§ Work item
From the line holding "PUSH IMAGES" to the final line below, restate each line word for word and add nothing.

§ Supplied entries
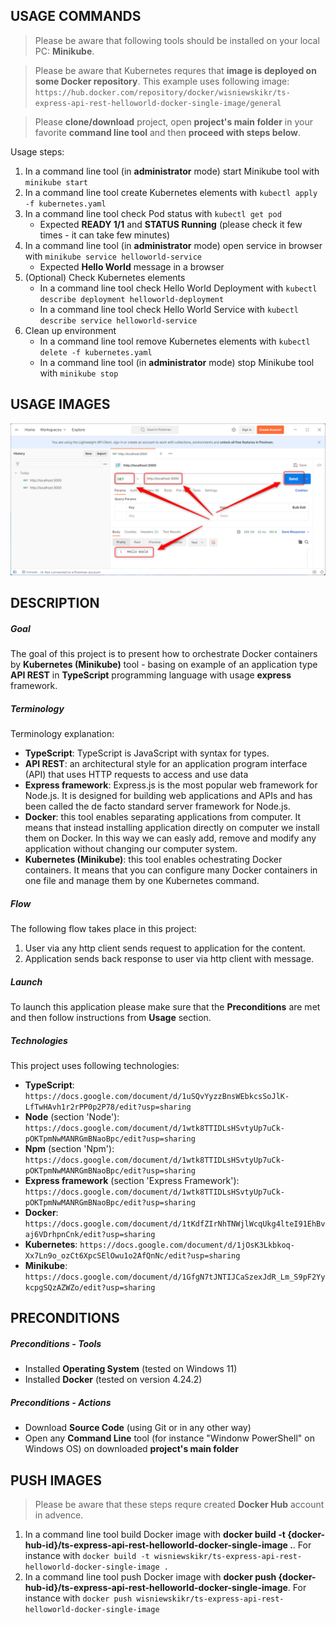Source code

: USAGE COMMANDS
--------------

> Please be aware that following tools should be installed on your local PC: **Minikube**.

> Please be aware that Kubernetes requres that **image is deployed on some Docker repository**. This example uses following image: `https://hub.docker.com/repository/docker/wisniewskikr/ts-express-api-rest-helloworld-docker-single-image/general` 

> Please **clone/download** project, open **project's main folder** in your favorite **command line tool** and then **proceed with steps below**. 

Usage steps:
1. In a command line tool (in **administrator** mode) start Minikube tool with `minikube start`
1. In a command line tool create Kubernetes elements with `kubectl apply -f kubernetes.yaml`
1. In a command line tool check Pod status with `kubectl get pod`
   * Expected **READY 1/1** and **STATUS Running** (please check it few times - it can take few minutes) 
1. In a command line tool (in **administrator** mode) open service in browser with `minikube service helloworld-service`
   * Expected **Hello World** message in a browser
1. (Optional) Check Kubernetes elements
     * In a command line tool check Hello World Deployment with `kubectl describe deployment helloworld-deployment`
     * In a command line tool check Hello World Service with `kubectl describe service helloworld-service`
1. Clean up environment 
     * In a command line tool remove Kubernetes elements with `kubectl delete -f kubernetes.yaml`
     * In a command line tool (in **administrator** mode) stop Minikube tool with `minikube stop`


USAGE IMAGES
------------

![My Image](readme-images/image-01.png)


DESCRIPTION
-----------

##### Goal
The goal of this project is to present how to orchestrate Docker containers by **Kubernetes (Minikube)** tool - basing on example of an application type **API REST** in **TypeScript** programming language with usage **express** framework.

##### Terminology
Terminology explanation:
* **TypeScript**: TypeScript is JavaScript with syntax for types.
* **API REST**: an architectural style for an application program interface (API) that uses HTTP requests to access and use data
* **Express framework**: Express.js is the most popular web framework for Node.js. It is designed for building web applications and APIs and has been called the de facto standard server framework for Node.js.
* **Docker**: this tool enables separating applications from computer. It means that instead installing application directly on computer we install them on Docker. In this way we can easly add, remove and modify any application without changing our computer system.
* **Kubernetes (Minikube)**: this tool enables ochestrating Docker containers. It means that you can configure many Docker containers in one file and manage them by one Kubernetes command.

##### Flow
The following flow takes place in this project:
1. User via any http client sends request to application for the content.
1. Application sends back response to user via http client with message.

##### Launch
To launch this application please make sure that the **Preconditions** are met and then follow instructions from **Usage** section.

##### Technologies
This project uses following technologies:
* **TypeScript**: `https://docs.google.com/document/d/1uSQvYyzzBnsWEbkcsSoJlK-LfTwHAvh1r2rPP0p2P78/edit?usp=sharing`
* **Node** (section 'Node'): `https://docs.google.com/document/d/1wtk8TTIDLsHSvtyUp7uCk-pOKTpmNwMANRGmBNaoBpc/edit?usp=sharing`
* **Npm** (section 'Npm'): `https://docs.google.com/document/d/1wtk8TTIDLsHSvtyUp7uCk-pOKTpmNwMANRGmBNaoBpc/edit?usp=sharing`
* **Express framework** (section 'Express Framework'): `https://docs.google.com/document/d/1wtk8TTIDLsHSvtyUp7uCk-pOKTpmNwMANRGmBNaoBpc/edit?usp=sharing`
* **Docker**: `https://docs.google.com/document/d/1tKdfZIrNhTNWjlWcqUkg4lteI91EhBvaj6VDrhpnCnk/edit?usp=sharing`
* **Kubernetes**: `https://docs.google.com/document/d/1jOsK3Lkbkoq-Xx7Ln9o_ozCt6XpcSElOwu1o2AfQnNc/edit?usp=sharing`
* **Minikube**: `https://docs.google.com/document/d/1GfgN7tJNTIJCaSzexJdR_Lm_S9pF2YykcpgSQzAZWZo/edit?usp=sharing`


PRECONDITIONS
-------------

##### Preconditions - Tools
* Installed **Operating System** (tested on Windows 11)
* Installed **Docker** (tested on version 4.24.2)

##### Preconditions - Actions
* Download **Source Code** (using Git or in any other way) 
* Open any **Command Line** tool (for instance "Windonw PowerShell" on Windows OS) on downloaded **project's main folder**


PUSH IMAGES
-----------

> Please be aware that these steps requre created **Docker Hub** account in advence.

1. In a command line tool build Docker image with **docker build -t {docker-hub-id}/ts-express-api-rest-helloworld-docker-single-image .**. For instance with `docker build -t wisniewskikr/ts-express-api-rest-helloworld-docker-single-image .`
1. In a command line tool push Docker image with **docker push {docker-hub-id}/ts-express-api-rest-helloworld-docker-single-image**. For instance with `docker push wisniewskikr/ts-express-api-rest-helloworld-docker-single-image`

§ Expected answer
PUSH IMAGES
-----------

> Please be aware that these steps requre created **Docker Hub** account in advence.

1. In a command line tool build Docker image with **docker build -t {docker-hub-id}/ts-express-api-rest-helloworld-docker-single-image .**. For instance with `docker build -t wisniewskikr/ts-express-api-rest-helloworld-docker-single-image .`
1. In a command line tool push Docker image with **docker push {docker-hub-id}/ts-express-api-rest-helloworld-docker-single-image**. For instance with `docker push wisniewskikr/ts-express-api-rest-helloworld-docker-single-image`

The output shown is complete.